Remédions à cela en rappelant certains fondements.

L’organisme qui attribue une AESH est la MDPH. Elle le fait selon un dossier médical, sur la base de comptes rendus et de certificats de professionnels de santé et selon le projet de vie décrit par les parents ainsi que par les comptes rendus des équipes pédagogiques. La présence de cette AESH repose donc sur des critères objectifs décrivant par conséquent les besoins réels de l’enfant. Ce n’est donc pas le ministre de l’éducation nationale, ni son administration, qui décrète quels sont les besoins de l’enfant.

Au contraire, le ministre de l’éducation nationale a l’obligation de représenter tous les français et de respecter la mission qui est la sienne, assurer l’accueil de toutes et tous à l’école avec la garantie de conditions d’apprentissage adaptés. La condition de cette garantie est donc de répondre favorablement aux besoins de chaque enfant.

Cette obligation est d’autant plus présente que le président de la République a mis en œuvre une politique inique contre l’Instruction En Famille et décidé que l’instruction serait obligatoire dès trois ans.

De fait, les familles n’ont plus d’alternative autre que l’école.

Le ministre de l’éducation nationale, en remettant en cause l’accueil de tous les enfants à l’école, en remettant en cause l’adaptation de l’école à ces enfants par la mise à disposition d’AESH individualisée à temps plein auprès de chaque enfant qui en a besoin, remet en cause le principe même d’inclusion et davantage encore, de l’école publique pour toutes et tous.

C’est donc une attaque en règle au pacte républicain et un aveu.

Un aveu, qui dévoile que la vraie motivation du gouvernement ainsi que du précédent n’est pas le bien supérieur de l’enfant mais une volonté d’économiser les deniers publics sur le dos des enfants en situation de handicap.

Un aveu qui démontre que les AESH seront sacrifiées encore longtemps.

Un aveu qui assume de dire aux professeurs : « débrouillez vous ! On vous lâche ».

Un aveu qui dit aux parents : « vos gosses on s’en fiche, ils sont inutiles, ils sont foutus ».

Un aveu qui démontre que l’inclusion consiste en la volonté de placer les enfants dans l’école, non pour qu’ils s’y épanouissent mais simplement pour dire qu’ils y sont.

Un aveu qui indique que la volonté de désinstitutionnaliser repose sur une volonté de faire des économies et non sur un changement profond de la société que je souhaite.

Alors corrigeons cet aveu.

L’école doit en effet accueillir tous les enfants, mais cela ne doit pas reposer sur la bonne volonté de professeurs esseulés.

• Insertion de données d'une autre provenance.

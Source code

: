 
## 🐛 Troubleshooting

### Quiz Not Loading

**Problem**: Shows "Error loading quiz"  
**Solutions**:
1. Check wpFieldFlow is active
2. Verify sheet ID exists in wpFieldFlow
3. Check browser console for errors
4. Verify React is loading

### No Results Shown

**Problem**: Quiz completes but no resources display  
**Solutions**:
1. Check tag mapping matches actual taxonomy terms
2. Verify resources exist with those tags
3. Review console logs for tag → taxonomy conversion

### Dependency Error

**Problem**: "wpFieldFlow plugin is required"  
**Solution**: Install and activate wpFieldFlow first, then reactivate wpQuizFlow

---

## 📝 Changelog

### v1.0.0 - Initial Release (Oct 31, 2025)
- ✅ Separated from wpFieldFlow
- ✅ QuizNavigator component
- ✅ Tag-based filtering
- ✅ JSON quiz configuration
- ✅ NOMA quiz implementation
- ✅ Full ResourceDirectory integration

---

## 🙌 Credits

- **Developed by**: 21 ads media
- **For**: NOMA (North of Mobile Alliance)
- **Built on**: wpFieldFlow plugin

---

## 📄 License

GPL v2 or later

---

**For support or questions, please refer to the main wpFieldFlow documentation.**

Cela repose sur une politique volontariste et un changement de système.

Cela repose sur des AESH en assez grand nombre, individualisées, formées, reconnues, payées correctement.

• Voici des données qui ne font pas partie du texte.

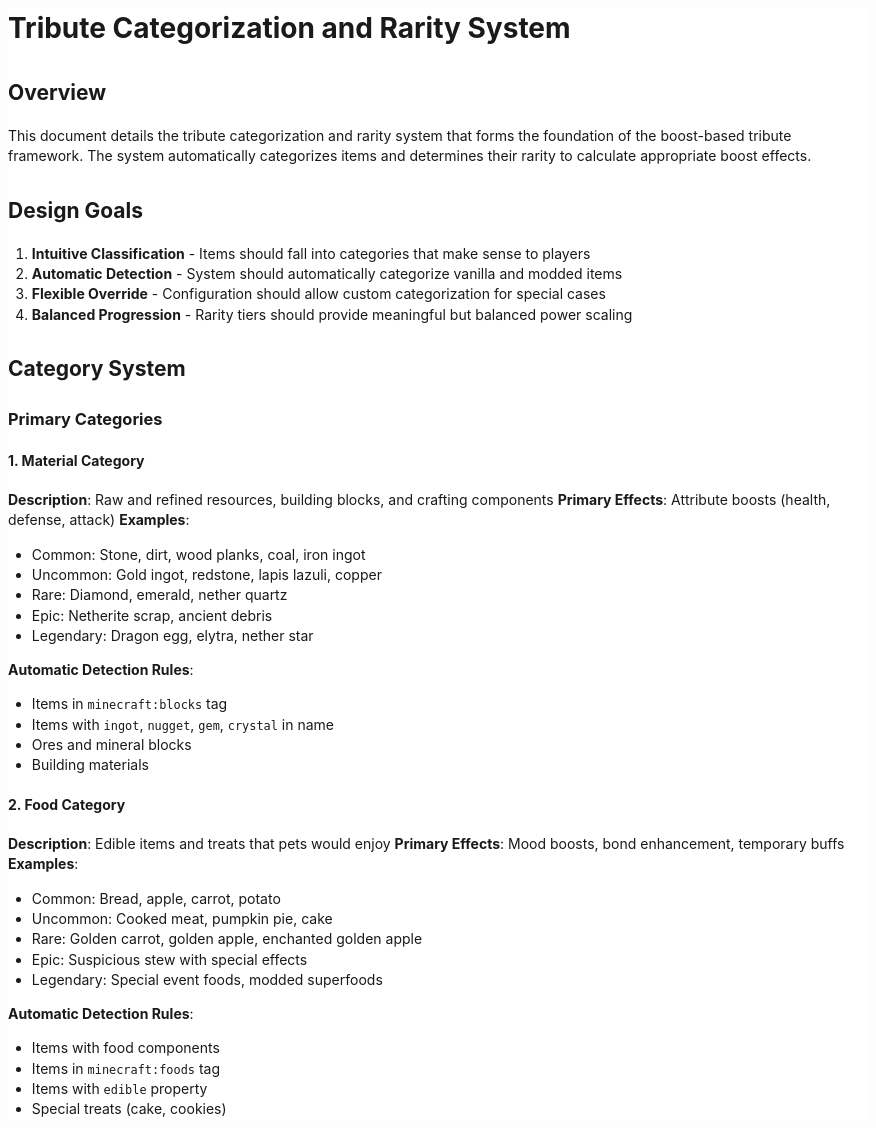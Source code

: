 # Tribute Categorization and Rarity System

## Overview

This document details the tribute categorization and rarity system that forms the foundation of the boost-based tribute framework. The system automatically categorizes items and determines their rarity to calculate appropriate boost effects.

## Design Goals

1. **Intuitive Classification** - Items should fall into categories that make sense to players
2. **Automatic Detection** - System should automatically categorize vanilla and modded items
3. **Flexible Override** - Configuration should allow custom categorization for special cases
4. **Balanced Progression** - Rarity tiers should provide meaningful but balanced power scaling

## Category System

### Primary Categories

#### 1. Material Category
**Description**: Raw and refined resources, building blocks, and crafting components
**Primary Effects**: Attribute boosts (health, defense, attack)
**Examples**:
- Common: Stone, dirt, wood planks, coal, iron ingot
- Uncommon: Gold ingot, redstone, lapis lazuli, copper
- Rare: Diamond, emerald, nether quartz
- Epic: Netherite scrap, ancient debris
- Legendary: Dragon egg, elytra, nether star

**Automatic Detection Rules**:
- Items in `minecraft:blocks` tag
- Items with `ingot`, `nugget`, `gem`, `crystal` in name
- Ores and mineral blocks
- Building materials

#### 2. Food Category
**Description**: Edible items and treats that pets would enjoy
**Primary Effects**: Mood boosts, bond enhancement, temporary buffs
**Examples**:
- Common: Bread, apple, carrot, potato
- Uncommon: Cooked meat, pumpkin pie, cake
- Rare: Golden carrot, golden apple, enchanted golden apple
- Epic: Suspicious stew with special effects
- Legendary: Special event foods, modded superfoods

**Automatic Detection Rules**:
- Items with food components
- Items in `minecraft:foods` tag
- Items with `edible` property
- Special treats (cake, cookies)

Sur des professeurs en assez grand nombre formés, reconnus, payés correctement.

Sur l’inspiration de ce qui fonctionne ailleurs, du modèle italien par exemple, qui stipule que dès qu’il y a des enfants en situation de handicap en classe ordinaire, un deuxième professeur spécialisé est présent dans la classe avec le professeur titulaire. Pour information le pourcentage alloué au PIB pour le budget de l’éducation en Italie est le même qu’en France, donc non « cela ne coûte pas plus cher ».

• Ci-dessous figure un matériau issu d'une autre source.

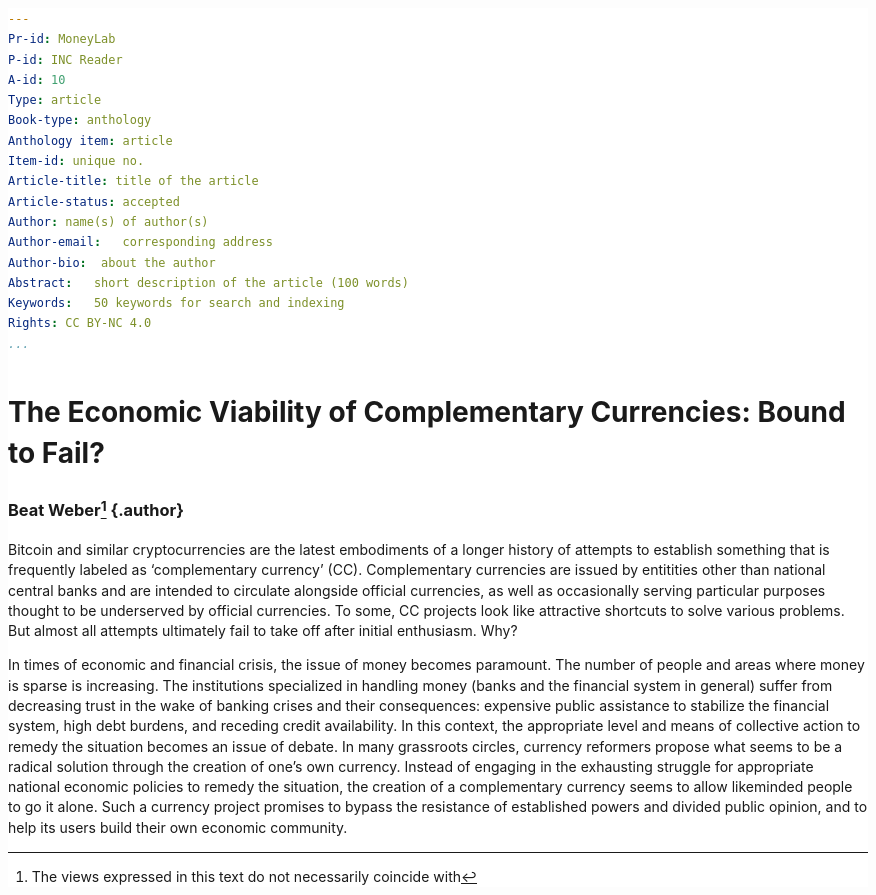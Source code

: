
 ```yaml
---
Pr-id: MoneyLab
P-id: INC Reader
A-id: 10
Type: article
Book-type: anthology
Anthology item: article
Item-id: unique no.
Article-title: title of the article
Article-status: accepted
Author: name(s) of author(s)
Author-email:   corresponding address
Author-bio:  about the author
Abstract:   short description of the article (100 words)
Keywords:   50 keywords for search and indexing
Rights: CC BY-NC 4.0
...
```



# The Economic Viability of Complementary Currencies: Bound to Fail?

### Beat Weber[^1] {.author}

Bitcoin and similar cryptocurrencies are the latest embodiments of a
longer history of attempts to establish something that is frequently
labeled as ‘complementary currency’ (CC). Complementary currencies are
issued by entitities other than national central banks and are intended
to circulate alongside official currencies, as well as occasionally
serving particular purposes thought to be underserved by official
currencies. To some, CC projects look like attractive shortcuts to solve
various problems. But almost all attempts ultimately fail to take off
after initial enthusiasm. Why?

In times of economic and financial crisis, the issue of money becomes
paramount. The number of people and areas where money is sparse is
increasing. The institutions specialized in handling money (banks and
the financial system in general) suffer from decreasing trust in the
wake of banking crises and their consequences: expensive public
assistance to stabilize the financial system, high debt burdens, and
receding credit availability. In this context, the appropriate level and
means of collective action to remedy the situation becomes an issue of
debate. In many grassroots circles, currency reformers propose what
seems to be a radical solution through the creation of one’s own
currency. Instead of engaging in the exhausting struggle for appropriate
national economic policies to remedy the situation, the creation of a
complementary currency seems to allow likeminded people to go it alone.
Such a currency project promises to bypass the resistance of established
powers and divided public opinion, and to help its users build their own
economic community.


[^1]: The views expressed in this text do not necessarily coincide with
[^2]: Gill Seyfang and Noel Longhurst, ‘Money, Money, Money? A Scoping
[^3]: Geoffrey Ingham, *The Nature of Money*, Cambridge: Polity Press,
[^4]: Lawrence H. White, ‘Competing Money Supplies’, in David R.
[^5]: Warren E. Weber, ‘The Efficiency of Private E-money-like Systems:
[^6]: The reason for this ban can be found in an attempt by banks to
[^7]: Bruce Champ, *Private Money in Our Past, Present, and Future*,
[^8]: Beat Weber, ‘Can Bitcoin Compete With Money?’, *Journal of Peer
[^9]: Bruce Champ, *Private Money in Our Past, Present, and Future*,
[^10]: Bruce Champ, *Stamp Scrip: Money People Paid to Use*, 2008,
[^11]: David Woodruff, ‘Monetary Surrogates and Money’s Dual Nature’, in
[^12]: See [http://www.sco.ca.gov/eo\_news\_registeredwarrants.html](webSettings.xml).
[^13]: Thomas Greco, *The End of Money and the Future of Civilization*,
[^14]: ECB (European Central Bank), *Virtual Currency Schemes*,
[^15]: Ingham, *The Nature of Money*, p. 185.
[^16]: Wikipedia, ‘Complementary Currency’,
[^17]: Jérôme Blanc, ‘Classifying “CCs”: Community, Complementary and
[^18]: Wikipedia, ‘Local Exchange Trading System’,
[^19]: Wikipedia, ‘Local Exchange Trading System’,
[^20]: Greco, *The End of Money and the Future of Civilization Money and
[^21]: Benjamin Cohen, *The Future of Money*, Princeton: Princeton
[^22]: Task Force of the Monetary Policy Committee of the European
[^23]: Cohen, *The Future of Money*, p. 25.
[^24]: Axel T. Paul, ‘Die Legitimität des Geldes’, *Leviathan* 21
[^25]: Greco, *The End*, p. 2032.
[^26]: Thomas Piketty, *Capital in the 21st Century*, Cambridge, MA:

Cela repose sur un changement profond de vision de l’école, au niveau architectural mais aussi aussi sur le choix des disciplines apprises.

Cela repose sur un changement de paradigme : éduquer de futurs citoyens et non instruire de futurs travailleurs.

Cela repose sur un principe humaniste : reconnaître l’unicité de chacun, dans l’intérêt de toutes et tous.

Cela repose sur des devoirs moraux : lutter contre les déterminismes sociaux, les discriminations, les avenirs incertains, les destins foutus d’avance.

Le ministre de l’éducation nationale a donc admis pour la deuxième fois qu’il n’avait aucun problème de conscience à sélectionner les enfants qui devaient aller à l’école de ceux que l’école ne peut accueillir.

Je demande à ce que les partis politiques, les députés, les sénateurs ne laissent pas passer cette outrance. Je demande à ce que les associations soient consultées, les parents écoutés, les enfants entendus, les professionnels compris, le dialogue restauré et qu’un travail collectif soit mis en place pour répondre de façon construite et unanime au mépris du ministre de l’éducation nationale.